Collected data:
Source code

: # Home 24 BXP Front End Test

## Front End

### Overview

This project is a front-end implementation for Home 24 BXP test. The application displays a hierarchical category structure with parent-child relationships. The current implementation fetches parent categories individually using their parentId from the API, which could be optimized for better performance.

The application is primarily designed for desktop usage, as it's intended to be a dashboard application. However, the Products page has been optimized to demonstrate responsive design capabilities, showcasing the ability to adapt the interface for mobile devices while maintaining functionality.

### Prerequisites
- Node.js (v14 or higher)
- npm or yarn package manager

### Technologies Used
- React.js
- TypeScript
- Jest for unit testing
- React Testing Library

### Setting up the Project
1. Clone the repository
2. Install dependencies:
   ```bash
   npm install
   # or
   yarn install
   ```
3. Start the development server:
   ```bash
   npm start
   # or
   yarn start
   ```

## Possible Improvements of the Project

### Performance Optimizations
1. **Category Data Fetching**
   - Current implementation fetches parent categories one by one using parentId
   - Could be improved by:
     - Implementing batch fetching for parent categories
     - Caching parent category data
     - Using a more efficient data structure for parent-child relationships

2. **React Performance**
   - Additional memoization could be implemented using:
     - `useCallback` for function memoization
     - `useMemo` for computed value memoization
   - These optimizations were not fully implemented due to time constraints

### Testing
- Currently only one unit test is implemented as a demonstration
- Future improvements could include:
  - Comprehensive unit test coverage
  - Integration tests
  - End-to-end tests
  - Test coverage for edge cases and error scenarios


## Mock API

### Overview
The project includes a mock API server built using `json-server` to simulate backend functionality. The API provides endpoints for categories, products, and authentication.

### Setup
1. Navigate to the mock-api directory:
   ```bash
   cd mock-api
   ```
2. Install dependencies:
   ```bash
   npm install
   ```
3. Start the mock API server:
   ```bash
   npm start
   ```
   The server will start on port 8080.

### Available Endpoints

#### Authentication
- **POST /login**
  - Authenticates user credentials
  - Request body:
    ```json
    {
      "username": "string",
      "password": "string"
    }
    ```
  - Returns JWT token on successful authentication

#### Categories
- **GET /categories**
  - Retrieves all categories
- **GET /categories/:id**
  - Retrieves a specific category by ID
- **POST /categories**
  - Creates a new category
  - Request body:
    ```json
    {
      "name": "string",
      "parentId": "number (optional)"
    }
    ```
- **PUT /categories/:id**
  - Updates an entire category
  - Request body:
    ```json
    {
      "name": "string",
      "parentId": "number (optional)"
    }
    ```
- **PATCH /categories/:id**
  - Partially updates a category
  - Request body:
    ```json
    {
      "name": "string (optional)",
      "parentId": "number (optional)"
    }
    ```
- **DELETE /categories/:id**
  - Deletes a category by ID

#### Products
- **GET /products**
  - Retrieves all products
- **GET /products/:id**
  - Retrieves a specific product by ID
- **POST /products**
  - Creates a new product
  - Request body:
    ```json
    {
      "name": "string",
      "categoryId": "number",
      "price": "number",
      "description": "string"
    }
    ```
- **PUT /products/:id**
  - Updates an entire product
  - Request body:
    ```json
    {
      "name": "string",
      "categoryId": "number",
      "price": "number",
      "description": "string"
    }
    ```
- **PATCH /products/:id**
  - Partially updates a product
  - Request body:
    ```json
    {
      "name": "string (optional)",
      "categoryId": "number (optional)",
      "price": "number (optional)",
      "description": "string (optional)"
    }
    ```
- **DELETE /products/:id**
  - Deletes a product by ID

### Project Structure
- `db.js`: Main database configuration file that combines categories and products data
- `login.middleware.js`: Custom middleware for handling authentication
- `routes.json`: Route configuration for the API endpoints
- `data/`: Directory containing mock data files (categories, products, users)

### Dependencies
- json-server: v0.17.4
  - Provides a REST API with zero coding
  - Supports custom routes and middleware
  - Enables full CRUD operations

WHAT YOU ARE ASKED TO DO ->
Look through the entries above for the word "application". Copy every line where it shows up.

WRITTEN ANSWER ->
This project is a front-end implementation for Home 24 BXP test. The application displays a hierarchical category structure with parent-child relationships. The current implementation fetches parent categories individually using their parentId from the API, which could be optimized for better performance.
The application is primarily designed for desktop usage, as it's intended to be a dashboard application. However, the Products page has been optimized to demonstrate responsive design capabilities, showcasing the ability to adapt the interface for mobile devices while maintaining functionality.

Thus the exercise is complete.